Zlib::GzipReader and multiple compressed blobs in a single stream

luislavena · January 29, 2011, 12:10am

Hi,

I’m trying to inflate a set of concatenated gzipped blobs stored in a
single
file. As it stands, Zlib::GzipReader only inflates the first blob. It
appears that the unused instance method would return the remaining data,
ready to be passed into Zlib::GzipReader, but it yields an error:

method `method_missing’ called on hidden T_STRING object

What could be going on here?

On a related note, Zlib::GzipReader#{pos,tell} returns the position in
the
output stream (zstream.total_out) whereas I am looking for the position
in
the input stream. I tried making zstream.total_in available but the
value
appears to be 18 bytes short in my test file, that is, the next header
is
found 18 bytes beyond what zstream.total_in reports.

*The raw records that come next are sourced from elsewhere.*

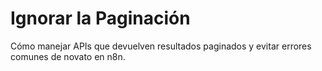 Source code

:# Ignorar la Paginación

Cómo manejar APIs que devuelven resultados paginados y evitar errores comunes de novato en n8n.

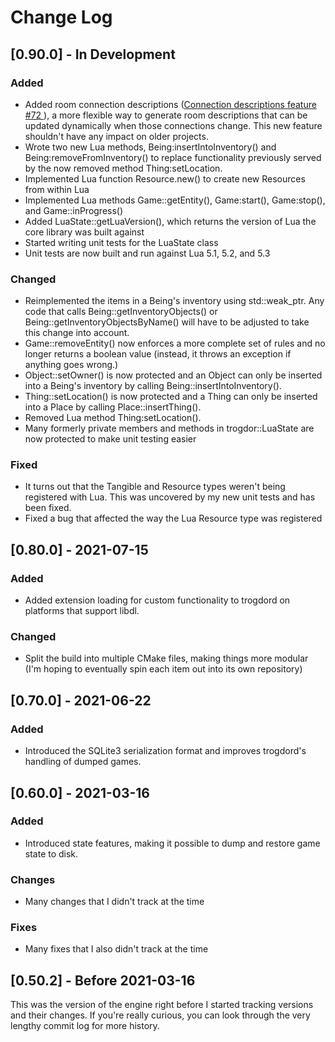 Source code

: 
# Change Log

## [0.90.0] - In Development

### Added

- Added room connection descriptions ([Connection descriptions feature #72 ](https://github.com/crankycyclops/trogdor-pp/pull/72)), a more flexible way to generate room descriptions that can be updated dynamically when those connections change. This new feature shouldn't have any impact on older projects.
- Wrote two new Lua methods, Being:insertIntoInventory() and Being:removeFromInventory() to replace functionality previously served by the now removed method Thing:setLocation.
- Implemented Lua function Resource.new() to create new Resources from within Lua
- Implemented Lua methods Game::getEntity(), Game:start(), Game:stop(), and Game::inProgress()
- Added LuaState::getLuaVersion(), which returns the version of Lua the core library was built against
- Started writing unit tests for the LuaState class
- Unit tests are now built and run against Lua 5.1, 5.2, and 5.3

### Changed

- Reimplemented the items in a Being's inventory using std::weak_ptr. Any code that calls Being::getInventoryObjects() or Being::getInventoryObjectsByName() will have to be adjusted to take this change into account.
- Game::removeEntity() now enforces a more complete set of rules and no longer returns a boolean value (instead, it throws an exception if anything goes wrong.)
- Object::setOwner() is now protected and an Object can only be inserted into a Being's inventory by calling Being::insertIntoInventory().
- Thing::setLocation() is now protected and a Thing can only be inserted into a Place by calling Place::insertThing().
- Removed Lua method Thing:setLocation().
- Many formerly private members and methods in trogdor::LuaState are now protected to make unit testing easier

### Fixed

- It turns out that the Tangible and Resource types weren't being registered with Lua. This was uncovered by my new unit tests and has been fixed.
- Fixed a bug that affected the way the Lua Resource type was registered

## [0.80.0] - 2021-07-15

### Added

- Added extension loading for custom functionality to trogdord on platforms that support libdl.

### Changed

- Split the build into multiple CMake files, making things more modular (I'm hoping to eventually spin each item out into its own repository)

## [0.70.0] - 2021-06-22

### Added

- Introduced the SQLite3 serialization format and improves trogdord's handling of dumped games.

## [0.60.0] - 2021-03-16

### Added

- Introduced state features, making it possible to dump and restore game state to disk.

### Changes

- Many changes that I didn't track at the time

### Fixes

- Many fixes that I also didn't track at the time

## [0.50.2] - Before 2021-03-16

This was the version of the engine right before I started tracking versions and their changes. If you're really curious, you can look through the very lengthy commit log for more history. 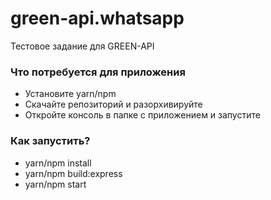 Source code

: # green-api.whatsapp
Тестовое задание для GREEN-API

### Что потребуется для приложения

- Установите yarn/npm
- Скачайте репозиторий и разорхивируйте
- Откройте консоль в папке с приложением и запустите


### Как запустить?

 - yarn/npm install
 - yarn/npm build:express
 - yarn/npm start

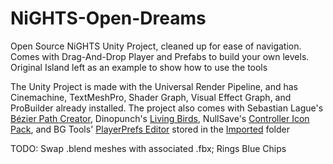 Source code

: # NiGHTS-Open-Dreams
Open Source NiGHTS Unity Project, cleaned up for ease of navigation.
Comes with Drag-And-Drop Player and Prefabs to build your own levels.
Original Island left as an example to show how to use the tools

The Unity Project is made with the Universal Render Pipeline, and has Cinemachine, TextMeshPro, Shader Graph, Visual Effect Graph, and ProBuilder already installed.
The project also comes with Sebastian Lague's [Bézier Path Creator](https://assetstore.unity.com/packages/tools/utilities/b-zier-path-creator-136082), Dinopunch's [Living Birds](https://assetstore.unity.com/packages/3d/characters/animals/birds/living-birds-15649), NullSave's [Controller Icon Pack](https://assetstore.unity.com/packages/2d/gui/icons/controller-icon-pack-128505), and BG Tools' [PlayerPrefs Editor](https://assetstore.unity.com/packages/tools/utilities/playerprefs-editor-167903) stored in the [Imported](https://github.com/Ichorix/NiGHTS-Open-Dreams/tree/0d3ee7d95afbddf83fd5990d3e7110ae56489313/NiGHTS%20Open%20Dreams/Assets/Imported) folder

TODO:
Swap .blend meshes with associated .fbx;
  Rings
  Blue Chips
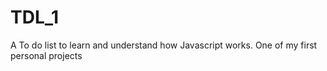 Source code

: # TDL_1
A To do list to learn and understand how Javascript works.
One of my first personal projects
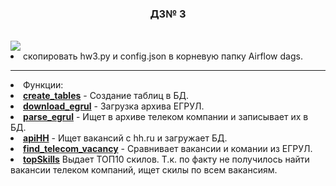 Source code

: <html>
<h3  align="center">ДЗ№ 3</h3><br>
<img src="https://github.com/Alexe70/middle_python/tree/main/03/AirFlowGraph.png">
<li>скопировать hw3.py и config.json в корневую папку Airflow dags.
<br>
<hr>
<li>Функции:<br>
<li><b><u>create_tables</u></b> -  Создание таблиц в БД.<br>
<li> <b><u>download_egrul</u></b> - Загрузка архива ЕГРУЛ.
<li><b><u>parse_egrul</u></b>   -  Ищет в архиве телеком компании и записывает их в БД.
<li><b><u>apiHH</u></b>  - Ищет вакансий с hh.ru и загружает БД.
<li><b><u>find_telecom_vacancy</u></b>   - Сравнивает вакансии и комании из ЕГРУЛ.
<li><b><u>topSkills</u></b>  Выдает ТОП10 скилов. Т.к. по факту не получилось найти вакансии телеком компаний, ищет скилы по всем вакансиям. 


</html>
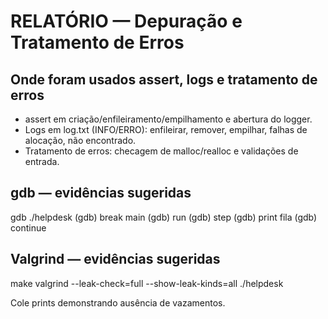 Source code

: # RELATÓRIO — Depuração e Tratamento de Erros

## Onde foram usados assert, logs e tratamento de erros
- assert em criação/enfileiramento/empilhamento e abertura do logger.
- Logs em log.txt (INFO/ERRO): enfileirar, remover, empilhar, falhas de alocação, não encontrado.
- Tratamento de erros: checagem de malloc/realloc e validações de entrada.

## gdb — evidências sugeridas
gdb ./helpdesk
(gdb) break main
(gdb) run
(gdb) step
(gdb) print fila
(gdb) continue

## Valgrind — evidências sugeridas
make
valgrind --leak-check=full --show-leak-kinds=all ./helpdesk

Cole prints demonstrando ausência de vazamentos.
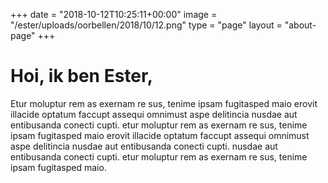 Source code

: +++
date = "2018-10-12T10:25:11+00:00"
image = "/ester/uploads/oorbellen/2018/10/12.png"
type = "page"
layout = "about-page"
+++
# Hoi, ik ben Ester,
Etur moluptur rem as exernam re sus, tenime ipsam fugitasped maio erovit illacide optatum faccupt assequi omnimust aspe delitincia nusdae aut entibusanda conecti cupti. etur moluptur rem as exernam re sus, tenime ipsam fugitasped maio erovit illacide optatum faccupt assequi omnimust aspe delitincia nusdae aut entibusanda conecti cupti.
nusdae aut entibusanda conecti cupti. etur moluptur rem as exernam re sus, tenime ipsam fugitasped maio. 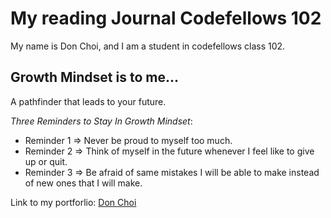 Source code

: # My reading Journal Codefellows 102

My name is Don Choi, and I am a student in codefellows class 102.


## **Growth Mindset is to me**...

A pathfinder that leads to your future.

*Three Reminders to Stay In Growth Mindset*:

- Reminder 1 => Never be proud to myself too much.
- Reminder 2 => Think of myself in the future whenever I feel like to give up or quit.
- Reminder 3 => Be afraid of same mistakes I will be able to make instead of new ones that I will make.


Link to my portforlio: [Don Choi](https://github.com/dchoi294)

Does anybody know how to make the library return the correct offset into
the
input stream so multiple compressed blobs can be handled?

Thanks,
Jos

Jos_B · January 30, 2011, 6:29pm

On 01/28/2011 05:09 PM, Jos B. wrote:

Hi,

I’m trying to inflate a set of concatenated gzipped blobs stored in a single
file. As it stands, Zlib::GzipReader only inflates the first blob. It
appears that the unused instance method would return the remaining data,
ready to be passed into Zlib::GzipReader, but it yields an error:

method `method_missing’ called on hidden T_STRING object

What could be going on here?

I’m not sure what’s going on, but I was hoping you could solve your
problem by running something like this:

File.open(‘gzipped.blobs’) do |f|
begin
loop do
Zlib::GzipReader.open(f) do |gz|
puts gz.read
end
end
rescue Zlib::GzipFile::Error
# End of file reached.
end
end

Unfortunately, Ruby 1.8 doesn’t appear to support passing anything other
than a file name to Zlib::GzipReader.open, and Ruby 1.9 seems to always
reset the file position to the beginning of the file prior to starting
extraction when you really need it to just start working from the
current position. So it doesn’t appear that you can do this with the
standard library.

As part of a ZIP library I wrote, there is a more general implementation
of a Zlib stream filter. Install the archive-zip gem and then try the
following:

gem ‘archive-zip’
require ‘archive/support/zlib’

File.open(‘gzipped.blobs’) do |f|
until f.eof? do
Zlib::ZReader.open(f, 15 + 16) do |gz|
gz.delegate_read_size = 1
puts gz.read
end
end
end

This isn’t super efficient because we have to hack the
delegate_read_size to be 1 byte in order to ensure that the trailing
gzip data isn’t sucked into the read buffer of the current ZReader
instance and hence lost between iterations. It shouldn’t be too bad
though since the File object should be handling its own buffering.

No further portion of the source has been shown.